Below are some records. Return exactly the lines from the one containing "metroplex68nDr0nDe1 & 3.025063" through the one containing "grid83nDr1nDe0 & 1.894737", both included, and only those.

(Stored data entries)
::::

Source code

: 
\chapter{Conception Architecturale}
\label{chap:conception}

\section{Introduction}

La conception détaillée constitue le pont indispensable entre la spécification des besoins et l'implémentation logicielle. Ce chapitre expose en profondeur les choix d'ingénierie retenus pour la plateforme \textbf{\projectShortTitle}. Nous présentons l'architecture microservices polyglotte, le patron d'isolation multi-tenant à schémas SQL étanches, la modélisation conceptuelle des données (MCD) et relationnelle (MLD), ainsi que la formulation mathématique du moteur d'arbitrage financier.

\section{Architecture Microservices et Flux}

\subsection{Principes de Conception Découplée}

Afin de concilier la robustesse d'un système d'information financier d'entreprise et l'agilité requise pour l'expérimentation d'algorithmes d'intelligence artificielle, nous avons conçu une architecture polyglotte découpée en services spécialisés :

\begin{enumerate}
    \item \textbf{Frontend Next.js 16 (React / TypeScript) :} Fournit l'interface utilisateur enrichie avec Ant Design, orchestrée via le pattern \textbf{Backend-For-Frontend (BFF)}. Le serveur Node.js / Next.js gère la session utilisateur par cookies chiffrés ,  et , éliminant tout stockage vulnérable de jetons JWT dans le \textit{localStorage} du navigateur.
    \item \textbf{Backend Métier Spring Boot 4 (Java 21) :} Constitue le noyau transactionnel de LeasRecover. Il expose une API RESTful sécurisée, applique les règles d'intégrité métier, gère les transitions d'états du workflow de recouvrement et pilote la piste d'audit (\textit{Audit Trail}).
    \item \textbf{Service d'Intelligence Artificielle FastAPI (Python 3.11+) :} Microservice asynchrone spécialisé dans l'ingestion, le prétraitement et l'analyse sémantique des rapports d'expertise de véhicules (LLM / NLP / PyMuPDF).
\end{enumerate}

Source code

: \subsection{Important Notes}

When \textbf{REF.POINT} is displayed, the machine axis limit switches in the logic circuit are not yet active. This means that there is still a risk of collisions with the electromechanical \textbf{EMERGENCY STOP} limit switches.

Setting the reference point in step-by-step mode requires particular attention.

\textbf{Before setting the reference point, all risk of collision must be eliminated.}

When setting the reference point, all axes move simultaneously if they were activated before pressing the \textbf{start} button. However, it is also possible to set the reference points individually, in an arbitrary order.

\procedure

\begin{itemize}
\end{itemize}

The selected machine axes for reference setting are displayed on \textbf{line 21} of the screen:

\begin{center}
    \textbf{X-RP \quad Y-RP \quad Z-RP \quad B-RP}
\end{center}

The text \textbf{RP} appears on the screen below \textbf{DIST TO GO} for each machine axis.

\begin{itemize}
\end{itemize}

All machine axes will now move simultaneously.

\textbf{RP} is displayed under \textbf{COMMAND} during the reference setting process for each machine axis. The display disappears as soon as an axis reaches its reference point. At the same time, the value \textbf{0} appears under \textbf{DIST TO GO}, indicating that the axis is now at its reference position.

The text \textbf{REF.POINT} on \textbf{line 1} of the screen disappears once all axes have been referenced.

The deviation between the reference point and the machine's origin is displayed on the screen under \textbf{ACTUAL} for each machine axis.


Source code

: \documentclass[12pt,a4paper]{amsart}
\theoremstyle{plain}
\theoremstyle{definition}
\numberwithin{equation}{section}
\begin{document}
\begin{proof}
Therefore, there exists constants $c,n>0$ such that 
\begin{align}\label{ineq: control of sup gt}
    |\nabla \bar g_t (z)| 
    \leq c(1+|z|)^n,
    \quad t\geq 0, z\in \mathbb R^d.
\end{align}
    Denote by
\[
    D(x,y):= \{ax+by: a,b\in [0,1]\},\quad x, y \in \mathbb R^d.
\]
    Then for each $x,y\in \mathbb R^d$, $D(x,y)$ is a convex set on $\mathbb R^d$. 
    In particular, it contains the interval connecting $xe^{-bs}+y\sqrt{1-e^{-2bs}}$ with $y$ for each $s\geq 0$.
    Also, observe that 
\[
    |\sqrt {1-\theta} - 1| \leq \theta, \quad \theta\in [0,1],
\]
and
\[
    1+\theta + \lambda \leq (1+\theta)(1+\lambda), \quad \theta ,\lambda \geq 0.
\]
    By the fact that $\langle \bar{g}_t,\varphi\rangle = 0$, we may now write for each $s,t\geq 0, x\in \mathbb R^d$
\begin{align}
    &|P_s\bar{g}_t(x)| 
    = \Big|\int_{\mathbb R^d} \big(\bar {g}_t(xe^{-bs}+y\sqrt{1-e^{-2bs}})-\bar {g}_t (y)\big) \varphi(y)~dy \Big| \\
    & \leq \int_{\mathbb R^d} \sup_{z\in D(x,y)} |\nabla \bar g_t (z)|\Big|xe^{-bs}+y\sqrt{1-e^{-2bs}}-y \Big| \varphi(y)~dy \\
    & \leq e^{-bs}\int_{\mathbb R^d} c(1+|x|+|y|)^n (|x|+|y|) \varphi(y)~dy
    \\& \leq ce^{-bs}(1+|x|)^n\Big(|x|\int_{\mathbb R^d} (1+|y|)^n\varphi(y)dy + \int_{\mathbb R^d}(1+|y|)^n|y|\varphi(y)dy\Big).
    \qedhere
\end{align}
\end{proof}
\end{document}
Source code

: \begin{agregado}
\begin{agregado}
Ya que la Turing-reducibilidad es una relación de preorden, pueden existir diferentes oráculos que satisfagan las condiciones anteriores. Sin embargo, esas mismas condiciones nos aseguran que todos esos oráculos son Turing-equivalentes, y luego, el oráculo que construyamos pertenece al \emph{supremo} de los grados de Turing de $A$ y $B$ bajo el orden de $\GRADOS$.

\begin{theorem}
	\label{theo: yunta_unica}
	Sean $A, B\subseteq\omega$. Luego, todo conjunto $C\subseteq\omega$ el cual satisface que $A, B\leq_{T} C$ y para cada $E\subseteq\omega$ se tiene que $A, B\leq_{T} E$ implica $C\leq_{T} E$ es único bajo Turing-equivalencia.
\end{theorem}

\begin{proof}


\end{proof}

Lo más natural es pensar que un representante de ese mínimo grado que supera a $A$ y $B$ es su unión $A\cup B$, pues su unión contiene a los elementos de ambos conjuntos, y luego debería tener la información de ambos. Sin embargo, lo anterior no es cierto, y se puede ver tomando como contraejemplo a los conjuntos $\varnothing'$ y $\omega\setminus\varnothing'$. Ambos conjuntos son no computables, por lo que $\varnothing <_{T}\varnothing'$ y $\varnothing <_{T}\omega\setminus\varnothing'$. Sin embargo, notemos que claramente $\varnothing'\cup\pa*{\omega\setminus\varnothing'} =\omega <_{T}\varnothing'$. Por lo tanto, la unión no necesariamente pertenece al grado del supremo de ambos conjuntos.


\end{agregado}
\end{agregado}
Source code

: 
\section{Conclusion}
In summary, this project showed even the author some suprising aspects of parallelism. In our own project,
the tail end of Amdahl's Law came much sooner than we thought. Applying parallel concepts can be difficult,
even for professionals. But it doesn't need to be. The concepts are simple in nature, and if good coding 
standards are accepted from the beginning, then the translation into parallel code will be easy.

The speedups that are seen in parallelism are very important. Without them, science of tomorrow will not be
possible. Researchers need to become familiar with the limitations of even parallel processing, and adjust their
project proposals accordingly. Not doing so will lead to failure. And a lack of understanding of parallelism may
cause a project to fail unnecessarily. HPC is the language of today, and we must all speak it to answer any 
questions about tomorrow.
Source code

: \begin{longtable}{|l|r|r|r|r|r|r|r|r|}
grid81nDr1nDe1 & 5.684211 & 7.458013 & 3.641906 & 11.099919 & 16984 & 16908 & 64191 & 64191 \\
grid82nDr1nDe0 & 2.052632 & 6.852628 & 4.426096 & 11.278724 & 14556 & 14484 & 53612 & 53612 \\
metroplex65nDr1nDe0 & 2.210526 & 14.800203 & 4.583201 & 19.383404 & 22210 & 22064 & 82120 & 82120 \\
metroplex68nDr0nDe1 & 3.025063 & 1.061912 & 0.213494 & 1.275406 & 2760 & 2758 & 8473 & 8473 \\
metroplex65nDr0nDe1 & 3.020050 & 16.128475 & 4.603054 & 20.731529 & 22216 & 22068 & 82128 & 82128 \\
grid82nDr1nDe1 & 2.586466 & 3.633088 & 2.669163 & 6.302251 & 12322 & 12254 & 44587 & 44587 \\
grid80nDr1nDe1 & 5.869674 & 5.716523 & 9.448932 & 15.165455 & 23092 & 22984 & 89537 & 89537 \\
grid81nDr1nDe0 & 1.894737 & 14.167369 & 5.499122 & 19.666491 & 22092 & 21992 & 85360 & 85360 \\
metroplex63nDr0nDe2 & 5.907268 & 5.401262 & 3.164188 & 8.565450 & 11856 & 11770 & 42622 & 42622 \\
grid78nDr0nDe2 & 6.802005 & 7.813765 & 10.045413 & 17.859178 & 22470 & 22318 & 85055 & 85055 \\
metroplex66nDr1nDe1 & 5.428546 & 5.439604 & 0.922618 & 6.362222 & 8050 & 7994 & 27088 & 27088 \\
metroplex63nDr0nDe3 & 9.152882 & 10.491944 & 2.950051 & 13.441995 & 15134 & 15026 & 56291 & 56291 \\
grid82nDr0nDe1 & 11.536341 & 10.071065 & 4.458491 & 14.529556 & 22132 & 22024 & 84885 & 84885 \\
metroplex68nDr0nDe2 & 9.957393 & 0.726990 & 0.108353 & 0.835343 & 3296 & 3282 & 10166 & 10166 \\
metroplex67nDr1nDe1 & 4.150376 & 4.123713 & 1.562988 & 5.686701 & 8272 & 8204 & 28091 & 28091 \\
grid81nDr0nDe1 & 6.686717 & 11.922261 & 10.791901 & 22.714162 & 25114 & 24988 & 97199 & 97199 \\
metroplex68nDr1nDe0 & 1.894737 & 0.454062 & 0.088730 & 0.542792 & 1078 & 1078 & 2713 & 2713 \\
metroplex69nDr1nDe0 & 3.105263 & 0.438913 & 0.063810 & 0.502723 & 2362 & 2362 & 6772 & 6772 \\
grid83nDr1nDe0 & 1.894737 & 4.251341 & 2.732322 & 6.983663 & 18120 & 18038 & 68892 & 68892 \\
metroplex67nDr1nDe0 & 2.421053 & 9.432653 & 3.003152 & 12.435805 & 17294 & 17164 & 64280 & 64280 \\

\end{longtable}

::::

* WRITTEN RESPONSE
metroplex68nDr0nDe1 & 3.025063 & 1.061912 & 0.213494 & 1.275406 & 2760 & 2758 & 8473 & 8473 \\
metroplex65nDr0nDe1 & 3.020050 & 16.128475 & 4.603054 & 20.731529 & 22216 & 22068 & 82128 & 82128 \\
grid82nDr1nDe1 & 2.586466 & 3.633088 & 2.669163 & 6.302251 & 12322 & 12254 & 44587 & 44587 \\
grid80nDr1nDe1 & 5.869674 & 5.716523 & 9.448932 & 15.165455 & 23092 & 22984 & 89537 & 89537 \\
grid81nDr1nDe0 & 1.894737 & 14.167369 & 5.499122 & 19.666491 & 22092 & 21992 & 85360 & 85360 \\
metroplex63nDr0nDe2 & 5.907268 & 5.401262 & 3.164188 & 8.565450 & 11856 & 11770 & 42622 & 42622 \\
grid78nDr0nDe2 & 6.802005 & 7.813765 & 10.045413 & 17.859178 & 22470 & 22318 & 85055 & 85055 \\
metroplex66nDr1nDe1 & 5.428546 & 5.439604 & 0.922618 & 6.362222 & 8050 & 7994 & 27088 & 27088 \\
metroplex63nDr0nDe3 & 9.152882 & 10.491944 & 2.950051 & 13.441995 & 15134 & 15026 & 56291 & 56291 \\
grid82nDr0nDe1 & 11.536341 & 10.071065 & 4.458491 & 14.529556 & 22132 & 22024 & 84885 & 84885 \\
metroplex68nDr0nDe2 & 9.957393 & 0.726990 & 0.108353 & 0.835343 & 3296 & 3282 & 10166 & 10166 \\
metroplex67nDr1nDe1 & 4.150376 & 4.123713 & 1.562988 & 5.686701 & 8272 & 8204 & 28091 & 28091 \\
grid81nDr0nDe1 & 6.686717 & 11.922261 & 10.791901 & 22.714162 & 25114 & 24988 & 97199 & 97199 \\
metroplex68nDr1nDe0 & 1.894737 & 0.454062 & 0.088730 & 0.542792 & 1078 & 1078 & 2713 & 2713 \\
metroplex69nDr1nDe0 & 3.105263 & 0.438913 & 0.063810 & 0.502723 & 2362 & 2362 & 6772 & 6772 \\
grid83nDr1nDe0 & 1.894737 & 4.251341 & 2.732322 & 6.983663 & 18120 & 18038 & 68892 & 68892 \\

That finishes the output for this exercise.